*Data listing*

-=-=-

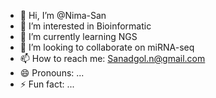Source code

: - 👋 Hi, I’m @Nima-San
- 👀 I’m interested in Bioinformatic
- 🌱 I’m currently learning NGS
- 💞️ I’m looking to collaborate on miRNA-seq
- 📫 How to reach me: Sanadgol.n@gmail.com
- 😄 Pronouns: ...
- ⚡ Fun fact: ...

<!---
Nima-San/Nima-San is a ✨ special ✨ repository because its `README.md` (this file) appears on your GitHub profile.
You can click the Preview link to take a look at your changes.
--->
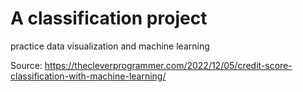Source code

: # A classification project
practice data visualization and machine learning

Source: https://thecleverprogrammer.com/2022/12/05/credit-score-classification-with-machine-learning/
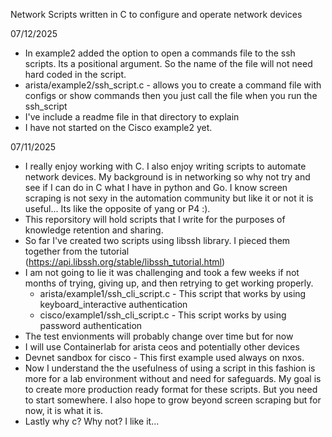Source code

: Network Scripts written in C to configure and operate network devices

07/12/2025
- In example2 added the option to open a commands file to the ssh scripts. Its a positional argument. So the name of the file will not need hard coded in the script.
- arista/example2/ssh_script.c - allows you to create a command file with configs or show commands then you just call the file when you run the ssh_script
- I've include a readme file in that directory to explain
- I have not started on the Cisco example2 yet.

07/11/2025
- I really enjoy working with C. I also enjoy writing scripts to automate network devices. My background is in networking so why not try and see if I can do in C what I have in python and Go. I know screen scraping is not sexy in the automation community but like it or not it is useful... Its like the opposite of yang or P4 :).
- This reporsitory will hold scripts that I write for the purposes of knowledge retention and sharing.
- So far I've created two scripts using libssh library. I pieced them together from the tutorial (https://api.libssh.org/stable/libssh_tutorial.html)
- I am not going to lie it was challenging and took a few weeks if not months of trying, giving up, and then retrying to get working properly.
   * arista/example1/ssh_cli_script.c - This script that works by using keyboard_interactive authentication
   * cisco/example1/ssh_cli_script.c - This script works by using password authentication
- The test envionments will probably change over time but for now 
- I will use Containerlab for arista ceos and potentially other devices
- Devnet sandbox for cisco - This first example used always on nxos.
- Now I understand the the usefulness of using a script in this fashion is more for a lab environment without and need for safeguards. My goal is to create more production ready format for these scripts. But you need to start somewhere. I also hope to grow beyond screen scraping but for now, it is what it is.
- Lastly why c? Why not? I like it...
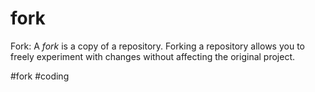 # fork
Fork: A _fork_ is a copy of a repository. Forking a repository allows you to freely experiment with changes without affecting the original project.

#fork
#coding 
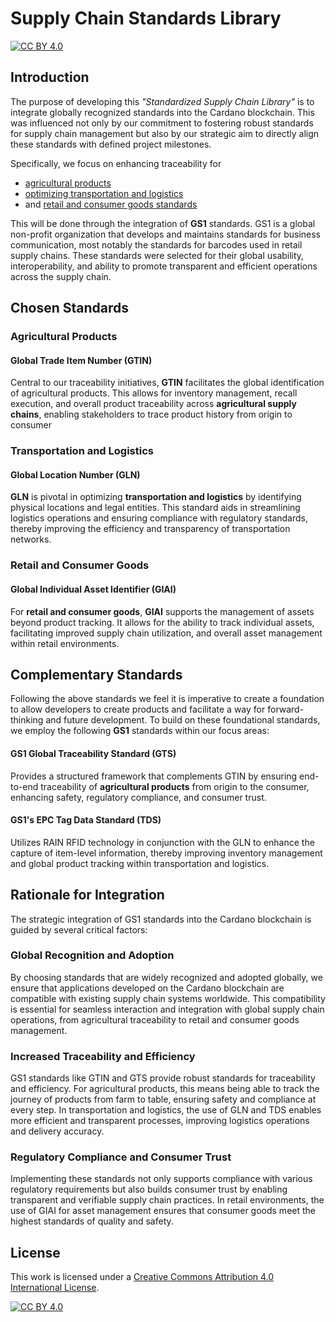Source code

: # Supply Chain Standards Library

[![CC BY 4.0][cc-by-shield]][cc-by]

## Introduction

The purpose of developing this _"Standardized Supply Chain Library"_ is to
integrate globally recognized standards into the Cardano blockchain. This was
influenced not only by our commitment to fostering robust standards for supply
chain management but also by our strategic aim to directly align these standards
with defined project milestones.

Specifically, we focus on enhancing traceability for 
* [agricultural products](#agricultural-products)
* [optimizing transportation and logistics](#transportation-and-logistics)
* and [retail and consumer goods standards](#retail-and-consumer-goods)

This will be done through the integration of **GS1** standards. GS1 is a
global non-profit organization that develops and maintains standards for
business communication, most notably the standards for barcodes used in retail
supply chains. These standards were selected for their global usability,
interoperability, and ability to promote transparent and efficient operations
across the supply chain.

## Chosen Standards

### Agricultural Products

#### Global Trade Item Number (GTIN)

Central to our traceability initiatives, **GTIN** facilitates the global
identification of agricultural products. This allows for inventory management,
recall execution, and overall product traceability across **agricultural supply
chains**, enabling stakeholders to trace product history from origin to consumer

### Transportation and Logistics

#### Global Location Number (GLN)

**GLN** is pivotal in optimizing **transportation and logistics** by identifying
physical locations and legal entities. This standard aids in streamlining
logistics operations and ensuring compliance with regulatory standards, thereby
improving the efficiency and transparency of transportation networks.

### Retail and Consumer Goods

#### Global Individual Asset Identifier (GIAI)

For **retail and consumer goods**, **GIAI** supports the management of assets
beyond product tracking. It allows for the ability to track individual assets,
facilitating improved supply chain utilization, and overall asset management
within retail environments.

## Complementary Standards

Following the above standards we feel it is imperative to create a foundation to
allow developers to create products and facilitate a way for forward-thinking
and future development. To build on these foundational standards, we employ the
following **GS1** standards within our focus areas:

#### GS1 Global Traceability Standard (GTS)

Provides a structured framework that complements GTIN by ensuring end-to-end
traceability of **agricultural products** from origin to the consumer, enhancing
safety, regulatory compliance, and consumer trust.

#### GS1's EPC Tag Data Standard (TDS)

Utilizes RAIN RFID technology in conjunction with the GLN to enhance the capture
of item-level information, thereby improving inventory management and global
product tracking within transportation and logistics.

## Rationale for Integration

The strategic integration of GS1 standards into the Cardano blockchain is guided
by several critical factors:

### Global Recognition and Adoption

By choosing standards that are widely recognized and adopted globally, we ensure
that applications developed on the Cardano blockchain are compatible with
existing supply chain systems worldwide. This compatibility is essential for
seamless interaction and integration with global supply chain operations, from
agricultural traceability to retail and consumer goods management.

### Increased Traceability and Efficiency

GS1 standards like GTIN and GTS provide robust standards for traceability and
efficiency. For agricultural products, this means being able to track the
journey of products from farm to table, ensuring safety and compliance at every
step. In transportation and logistics, the use of GLN and TDS enables more
efficient and transparent processes, improving logistics operations and delivery
accuracy.

### Regulatory Compliance and Consumer Trust

Implementing these standards not only supports compliance with various
regulatory requirements but also builds consumer trust by enabling transparent
and verifiable supply chain practices. In retail environments, the use of GIAI
for asset management ensures that consumer goods meet the highest standards of
quality and safety.

## License

This work is licensed under a
[Creative Commons Attribution 4.0 International License][cc-by].

[![CC BY 4.0][cc-by-image]][cc-by]

[cc-by]: http://creativecommons.org/licenses/by/4.0/

[cc-by-image]: https://i.creativecommons.org/l/by/4.0/88x31.png

[cc-by-shield]: https://img.shields.io/badge/License-CC%20BY%204.0-lightgrey.svg
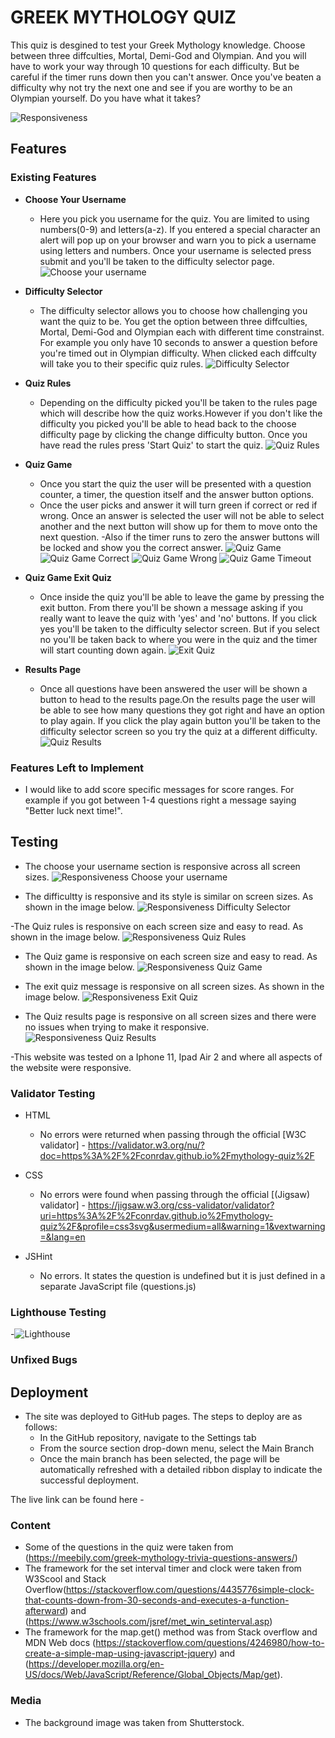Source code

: # GREEK MYTHOLOGY QUIZ

This quiz is desgined to test your Greek Mythology knowledge. Choose between three diffculties, Mortal, Demi-God and Olympian. And you will have to work your way through 10 questions for each difficulty. But be careful if the timer runs down then you can't answer. Once you've beaten a difficulty why not try the next one and see if you are worthy to be an Olympian yourself. Do you have what it takes?

![Responsiveness](/assets/images/responive-display.webp)

## Features

### Existing Features

- __Choose Your Username__

    - Here you pick you username for the quiz. You are limited to using numbers(0-9) and letters(a-z). If you entered a special character an alert will pop up on your browser and warn you to pick a username using letters and numbers. Once your username is selected press submit and you'll be taken to the difficulty selector page.
    ![Choose your username](/assets/images/create-username-page.webp)

- __Difficulty Selector__

    - The difficulty selector allows you to choose how challenging you want the quiz to be. You get the option between three diffculties, Mortal, Demi-God and Olympian each with different time constrainst. For example you only have 10 seconds to answer a question before you're timed out in Olympian difficulty. When clicked each diffculty will take you to their specific quiz rules.
    ![Difficulty Selector](/assets/images/diifculty-selector-page.webp)

- __Quiz Rules__

  - Depending on the difficulty picked you'll be taken to the rules page which will describe how the quiz works.However if you don't like the difficulty you picked you'll be able to head back to the choose difficulty page by clicking the change difficulty button. Once you have read the rules press 'Start Quiz' to start the quiz.
  ![Quiz Rules](/assets/images/rules-page.webp)

- __Quiz Game__ 

  - Once you start the quiz the user will be presented with a question counter, a timer, the question itself and the answer button options.
  - Once the user picks and answer it will turn green if correct or red if wrong. Once an answer is selected the user will not be able to select another and the next button will show up for them to move onto the next question.
  -Also if the timer runs to zero the answer buttons will be locked and show you the correct answer.
  ![Quiz Game](/assets/images/quiz-game.webp)
  ![Quiz Game Correct](/assets/images/quiz-game-correct-answer.webp)
  ![Quiz Game Wrong](/assets/images/quiz-game-wrong-answer.webp)
  ![Quiz Game Timeout](/assets/images/quiz-game-timeout.webp)

- __Quiz Game Exit Quiz__ 

  - Once inside the quiz you'll be able to leave the game by pressing the exit button. From there you'll be shown a message asking if you really want to leave the quiz with 'yes' and 'no' buttons. If you click yes you'll be taken to the difficulty selector screen. But if you select no you'll be taken back to where you were in the quiz and the timer will start counting down again.
  ![Exit Quiz](/assets/images/quiz-game-exit.webp)

- __Results Page__

  - Once all questions have been answered the user will be shown a button to head to the results page.On the results page the user will be able to see how many questions they got right and have an option to play again. If you click the play again button you'll be taken to the difficulty selector screen so you try the quiz at a different difficulty.
  ![Quiz Results](/assets/images/quiz-game-results.webp)

 ### Features Left to Implement
 
 - I would like to add score specific messages for score ranges. For example if you got between 1-4 questions right a message saying "Better luck next time!".


## Testing 

- The choose your username section is responsive across all screen sizes.
![Responsiveness Choose your username](/assets/images/responive-display.webp)

- The difficultty is responsive and its style is similar on screen sizes. As shown in the image below.
![Responsiveness Difficulty Selector](/assets/images/difficulty-selector.webp)

-The Quiz rules is responsive on each screen size and easy to read. As shown in the image below.
![Responsiveness Quiz Rules](/assets/images/responsive-rules.webp)

- The Quiz game is responsive on each screen size and easy to read. As shown in the image below.
![Responsiveness Quiz Game](/assets/images/responsive-quiz-game.webp)

- The exit quiz message is responsive on all screen sizes. As shown in the image below.
![Responsiveness Exit Quiz](/assets/images/responsive-exit.webp)

- The Quiz results page is responsive on all screen sizes and there were no issues when trying to make it responsive.
![Responsiveness Quiz Results](/assets/images/responsive-results.webp)

-This website was tested on a Iphone 11, Ipad Air 2 and  where all aspects of the website were responsive.


### Validator Testing 

- HTML
  - No errors were returned when passing through the official [W3C validator] - https://validator.w3.org/nu/?doc=https%3A%2F%2Fconrdav.github.io%2Fmythology-quiz%2F

- CSS
  - No errors were found when passing through the official [(Jigsaw) validator] - https://jigsaw.w3.org/css-validator/validator?uri=https%3A%2F%2Fconrdav.github.io%2Fmythology-quiz%2F&profile=css3svg&usermedium=all&warning=1&vextwarning=&lang=en

- JSHint
  - No errors. It states the question is undefined but it is just defined in a separate JavaScript file (questions.js)

### Lighthouse Testing
-![Lighthouse](/assets/images/lighthouse.webp)

### Unfixed Bugs


## Deployment

- The site was deployed to GitHub pages. The steps to deploy are as follows: 
  - In the GitHub repository, navigate to the Settings tab 
  - From the source section drop-down menu, select the Main Branch
  - Once the main branch has been selected, the page will be automatically refreshed with a detailed ribbon display to indicate the successful deployment. 

The live link can be found here - 

### Content 
- Some of the questions in the quiz were taken from (https://meebily.com/greek-mythology-trivia-questions-answers/)
- The framework for the set interval timer and clock were taken from W3Scool and Stack Overflow(https://stackoverflow.com/questions/4435776simple-clock-that-counts-down-from-30-seconds-and-executes-a-function-afterward) and (https://www.w3schools.com/jsref/met_win_setinterval.asp)
- The framework for the map.get() method was from Stack overflow and MDN Web docs (https://stackoverflow.com/questions/4246980/how-to-create-a-simple-map-using-javascript-jquery) and (https://developer.mozilla.org/en-US/docs/Web/JavaScript/Reference/Global_Objects/Map/get).


### Media
- The background image was taken from Shutterstock.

-=-=-

*What to do*
Filter by the word "easy": copy every line of the data that holds it.

*Result*
-The Quiz rules is responsive on each screen size and easy to read. As shown in the image below.
- The Quiz game is responsive on each screen size and easy to read. As shown in the image below.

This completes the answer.